When we are really working with mindfulness as a wisdom practice, we are training the mind to be with the discomfort of life, to build up our resiliency, and to let go of the suffering of delusion.
Mindfulness is not about zoning out, creating a blank slate or even finding bliss or joy. It’s about being engaged in the world; knowing the 10,000 joys and the 10,000 sorrows along this spectrum of life, and knowing that life is “like this.”
Eowyn Ahlstrom: The simple answer to this question is that you aren’t doing anything wrong. And, perhaps some further explanation will be helpful here.
While meditation does include times when the mind naturally grows quiet, that’s just one aspect of the practice. Another important aspect is cultivating the willingness to get to know our minds, from the inside out, so to speak. In this process, much learning happens and wisdom deepens.

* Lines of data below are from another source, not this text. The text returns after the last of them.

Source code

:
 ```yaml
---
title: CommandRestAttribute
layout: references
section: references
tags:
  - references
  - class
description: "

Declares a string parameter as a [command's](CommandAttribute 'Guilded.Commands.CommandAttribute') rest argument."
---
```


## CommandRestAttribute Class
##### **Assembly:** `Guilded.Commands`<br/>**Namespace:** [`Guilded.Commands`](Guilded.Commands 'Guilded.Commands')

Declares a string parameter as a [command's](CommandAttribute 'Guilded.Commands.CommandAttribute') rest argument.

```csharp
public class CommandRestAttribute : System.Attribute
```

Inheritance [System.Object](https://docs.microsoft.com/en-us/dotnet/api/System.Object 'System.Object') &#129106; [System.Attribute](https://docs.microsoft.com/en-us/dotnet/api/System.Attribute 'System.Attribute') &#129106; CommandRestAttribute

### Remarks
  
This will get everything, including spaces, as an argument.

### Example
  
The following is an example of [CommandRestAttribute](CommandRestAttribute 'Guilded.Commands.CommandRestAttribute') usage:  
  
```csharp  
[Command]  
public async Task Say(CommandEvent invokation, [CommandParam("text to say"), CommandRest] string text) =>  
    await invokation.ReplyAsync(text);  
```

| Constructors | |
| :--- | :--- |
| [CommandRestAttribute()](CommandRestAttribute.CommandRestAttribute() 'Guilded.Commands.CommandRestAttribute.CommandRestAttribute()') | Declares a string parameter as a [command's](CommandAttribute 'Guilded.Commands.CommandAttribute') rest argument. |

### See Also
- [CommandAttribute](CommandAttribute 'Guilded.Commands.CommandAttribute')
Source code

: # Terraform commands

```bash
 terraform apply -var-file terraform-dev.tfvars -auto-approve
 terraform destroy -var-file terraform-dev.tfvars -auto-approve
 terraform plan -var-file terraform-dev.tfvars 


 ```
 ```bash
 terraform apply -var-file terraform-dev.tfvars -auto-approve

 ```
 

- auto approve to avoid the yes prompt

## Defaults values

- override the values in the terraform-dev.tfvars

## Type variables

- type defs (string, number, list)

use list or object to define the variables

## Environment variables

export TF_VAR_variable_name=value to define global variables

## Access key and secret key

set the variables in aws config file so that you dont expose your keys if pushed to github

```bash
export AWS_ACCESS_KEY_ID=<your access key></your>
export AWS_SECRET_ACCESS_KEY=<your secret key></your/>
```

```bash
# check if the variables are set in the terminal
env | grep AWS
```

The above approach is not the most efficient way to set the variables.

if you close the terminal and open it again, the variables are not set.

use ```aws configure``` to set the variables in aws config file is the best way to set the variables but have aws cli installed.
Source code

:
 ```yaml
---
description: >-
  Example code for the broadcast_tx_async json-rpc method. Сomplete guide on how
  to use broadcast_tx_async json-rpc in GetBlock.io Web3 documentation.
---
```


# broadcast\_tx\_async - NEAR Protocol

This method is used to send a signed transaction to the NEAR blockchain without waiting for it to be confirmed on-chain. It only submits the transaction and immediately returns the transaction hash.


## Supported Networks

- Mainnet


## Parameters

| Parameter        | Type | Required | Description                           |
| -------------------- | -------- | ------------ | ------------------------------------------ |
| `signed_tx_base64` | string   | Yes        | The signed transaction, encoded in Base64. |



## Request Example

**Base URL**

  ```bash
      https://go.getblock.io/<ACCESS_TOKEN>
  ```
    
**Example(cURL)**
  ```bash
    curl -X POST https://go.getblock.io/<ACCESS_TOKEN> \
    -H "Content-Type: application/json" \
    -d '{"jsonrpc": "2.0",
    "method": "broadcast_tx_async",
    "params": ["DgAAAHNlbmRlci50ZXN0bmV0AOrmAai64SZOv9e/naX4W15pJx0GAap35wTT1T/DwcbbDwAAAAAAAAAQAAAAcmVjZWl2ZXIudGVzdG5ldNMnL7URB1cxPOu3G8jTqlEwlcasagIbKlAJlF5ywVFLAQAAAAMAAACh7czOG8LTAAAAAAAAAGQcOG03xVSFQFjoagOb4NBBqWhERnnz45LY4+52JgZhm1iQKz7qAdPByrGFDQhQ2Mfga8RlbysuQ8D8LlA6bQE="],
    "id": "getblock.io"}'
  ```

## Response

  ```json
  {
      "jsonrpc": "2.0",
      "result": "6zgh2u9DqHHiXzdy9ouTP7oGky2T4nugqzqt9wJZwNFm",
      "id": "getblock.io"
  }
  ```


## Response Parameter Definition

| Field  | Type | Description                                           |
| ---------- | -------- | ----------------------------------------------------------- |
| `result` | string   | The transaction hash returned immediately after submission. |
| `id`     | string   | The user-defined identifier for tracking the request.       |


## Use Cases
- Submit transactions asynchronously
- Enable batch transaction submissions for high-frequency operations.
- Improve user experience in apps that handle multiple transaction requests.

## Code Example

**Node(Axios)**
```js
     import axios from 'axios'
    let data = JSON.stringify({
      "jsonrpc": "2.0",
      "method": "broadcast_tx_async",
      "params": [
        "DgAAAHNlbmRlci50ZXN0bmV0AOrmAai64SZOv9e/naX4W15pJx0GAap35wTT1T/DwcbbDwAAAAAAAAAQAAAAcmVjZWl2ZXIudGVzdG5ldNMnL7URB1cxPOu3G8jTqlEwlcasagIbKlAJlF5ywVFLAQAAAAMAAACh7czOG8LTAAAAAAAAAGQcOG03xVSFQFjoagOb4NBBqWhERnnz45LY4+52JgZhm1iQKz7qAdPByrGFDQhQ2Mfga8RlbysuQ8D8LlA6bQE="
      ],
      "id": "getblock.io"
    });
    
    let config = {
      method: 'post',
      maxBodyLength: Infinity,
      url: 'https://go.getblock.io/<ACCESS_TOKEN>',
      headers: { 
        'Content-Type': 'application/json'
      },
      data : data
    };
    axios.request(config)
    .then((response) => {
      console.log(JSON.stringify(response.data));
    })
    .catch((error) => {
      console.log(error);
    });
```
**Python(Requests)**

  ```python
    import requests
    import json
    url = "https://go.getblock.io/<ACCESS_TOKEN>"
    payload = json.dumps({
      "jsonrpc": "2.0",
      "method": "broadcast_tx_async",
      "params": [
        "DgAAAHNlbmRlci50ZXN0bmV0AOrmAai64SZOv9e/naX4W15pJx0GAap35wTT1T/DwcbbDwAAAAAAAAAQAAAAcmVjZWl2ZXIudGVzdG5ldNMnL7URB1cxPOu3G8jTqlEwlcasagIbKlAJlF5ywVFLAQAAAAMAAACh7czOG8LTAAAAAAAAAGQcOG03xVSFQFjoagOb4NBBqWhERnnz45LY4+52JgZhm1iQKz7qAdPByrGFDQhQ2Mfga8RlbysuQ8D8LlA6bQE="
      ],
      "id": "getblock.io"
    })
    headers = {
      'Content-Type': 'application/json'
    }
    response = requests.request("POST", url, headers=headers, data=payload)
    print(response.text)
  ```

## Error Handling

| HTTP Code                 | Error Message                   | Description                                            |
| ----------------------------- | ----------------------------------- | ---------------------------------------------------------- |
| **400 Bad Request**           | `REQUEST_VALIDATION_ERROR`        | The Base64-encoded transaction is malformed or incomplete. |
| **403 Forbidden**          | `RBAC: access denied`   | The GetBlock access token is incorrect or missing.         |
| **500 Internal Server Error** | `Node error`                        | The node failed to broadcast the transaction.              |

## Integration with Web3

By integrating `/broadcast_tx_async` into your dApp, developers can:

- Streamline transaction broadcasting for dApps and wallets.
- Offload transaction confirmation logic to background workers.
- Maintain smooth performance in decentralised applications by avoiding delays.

When we become willing to look at our own minds directly, we see. Mind wanders. Mind thinks. Thinking, wandering, mental busy-ness – it’s all a normal part of mind.
It is by turning toward this busy mind, by holding its changing activities gently in awareness, that the practice begins to unfold. By holding the thinking mind lovingly in awareness, we begin to see that thoughts are just thoughts, and have only the power we give them.
It’s often said that thoughts are like clouds floating through the sky of awareness. Some thoughts are like puffy white clouds, others appear dark and stormy. Either way, they are just passing through. The sky, our awareness, does not need to be bothered by them.
With practice, we can learn to be expert cloud watchers, enjoying the whole variety of weather that the mind offers up, from quiet sunny days to busy stormy ones.
Kate Mitcheom: Thoughts arise, that's all. The only problem is that we think they shouldn’t.
Eyes see, ears hear, skin feels, noses smell, tongues taste and minds think. To know when eyes are seeing and ears are hearing and the mind is thinking is to be aware. We have much to learn about our own habits and patterns by noticing thoughts without getting hijacked into the content. Make friends with the mind and body, relax and get curious about thoughts.